### What to produce:
Work out how many lines in the data hold the word "Regression", and reply with that number only.

### Data excerpts:
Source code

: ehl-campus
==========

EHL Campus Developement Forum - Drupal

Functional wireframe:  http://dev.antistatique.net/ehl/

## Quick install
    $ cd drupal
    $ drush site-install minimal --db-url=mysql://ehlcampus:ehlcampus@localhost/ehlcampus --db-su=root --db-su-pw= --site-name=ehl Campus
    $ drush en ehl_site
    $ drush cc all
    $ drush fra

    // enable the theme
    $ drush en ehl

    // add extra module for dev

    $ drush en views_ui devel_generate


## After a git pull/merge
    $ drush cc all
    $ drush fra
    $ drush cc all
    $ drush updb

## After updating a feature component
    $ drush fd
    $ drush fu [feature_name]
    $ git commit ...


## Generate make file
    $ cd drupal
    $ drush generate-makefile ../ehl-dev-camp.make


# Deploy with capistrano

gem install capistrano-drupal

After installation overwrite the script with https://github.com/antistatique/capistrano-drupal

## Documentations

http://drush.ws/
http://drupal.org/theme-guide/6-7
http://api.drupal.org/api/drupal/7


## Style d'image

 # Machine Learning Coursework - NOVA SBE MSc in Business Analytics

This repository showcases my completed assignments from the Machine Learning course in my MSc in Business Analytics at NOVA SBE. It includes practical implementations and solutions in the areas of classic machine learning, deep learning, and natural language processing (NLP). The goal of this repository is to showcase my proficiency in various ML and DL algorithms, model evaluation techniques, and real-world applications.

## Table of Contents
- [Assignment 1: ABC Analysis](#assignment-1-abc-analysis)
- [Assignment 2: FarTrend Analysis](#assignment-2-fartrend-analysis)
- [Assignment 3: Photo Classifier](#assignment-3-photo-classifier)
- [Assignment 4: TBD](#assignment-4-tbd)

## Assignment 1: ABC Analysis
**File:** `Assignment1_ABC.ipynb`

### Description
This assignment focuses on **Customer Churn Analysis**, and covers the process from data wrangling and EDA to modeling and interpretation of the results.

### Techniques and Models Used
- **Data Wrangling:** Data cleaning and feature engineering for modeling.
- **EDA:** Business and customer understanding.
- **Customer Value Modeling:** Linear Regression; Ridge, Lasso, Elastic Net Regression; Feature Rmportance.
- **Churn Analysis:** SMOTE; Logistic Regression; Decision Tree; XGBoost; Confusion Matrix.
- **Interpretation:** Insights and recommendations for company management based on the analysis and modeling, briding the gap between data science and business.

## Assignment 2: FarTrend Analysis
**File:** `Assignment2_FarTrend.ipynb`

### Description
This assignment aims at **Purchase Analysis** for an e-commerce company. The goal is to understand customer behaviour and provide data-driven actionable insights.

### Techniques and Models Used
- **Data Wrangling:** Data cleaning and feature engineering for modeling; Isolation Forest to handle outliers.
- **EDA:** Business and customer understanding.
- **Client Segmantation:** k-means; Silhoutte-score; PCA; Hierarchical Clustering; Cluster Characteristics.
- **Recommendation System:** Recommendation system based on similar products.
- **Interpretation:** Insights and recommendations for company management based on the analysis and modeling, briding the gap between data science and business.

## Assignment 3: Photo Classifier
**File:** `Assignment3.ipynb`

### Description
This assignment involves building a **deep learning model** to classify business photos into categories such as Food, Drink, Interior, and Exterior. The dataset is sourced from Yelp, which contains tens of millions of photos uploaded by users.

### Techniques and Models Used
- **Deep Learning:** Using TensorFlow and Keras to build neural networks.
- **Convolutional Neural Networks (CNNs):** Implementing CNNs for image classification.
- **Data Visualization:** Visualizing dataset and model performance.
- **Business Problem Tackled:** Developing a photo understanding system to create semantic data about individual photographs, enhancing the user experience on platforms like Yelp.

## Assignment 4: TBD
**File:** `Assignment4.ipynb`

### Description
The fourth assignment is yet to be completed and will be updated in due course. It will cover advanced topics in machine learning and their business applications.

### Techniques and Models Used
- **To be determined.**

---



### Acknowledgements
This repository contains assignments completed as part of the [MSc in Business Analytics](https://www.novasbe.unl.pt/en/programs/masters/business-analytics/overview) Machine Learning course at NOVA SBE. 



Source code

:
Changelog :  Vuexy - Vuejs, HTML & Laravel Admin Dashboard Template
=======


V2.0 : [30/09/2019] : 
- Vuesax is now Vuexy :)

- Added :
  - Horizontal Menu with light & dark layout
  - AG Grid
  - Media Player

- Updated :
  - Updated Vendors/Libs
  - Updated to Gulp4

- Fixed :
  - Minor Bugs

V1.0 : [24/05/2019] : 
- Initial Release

### Result:
2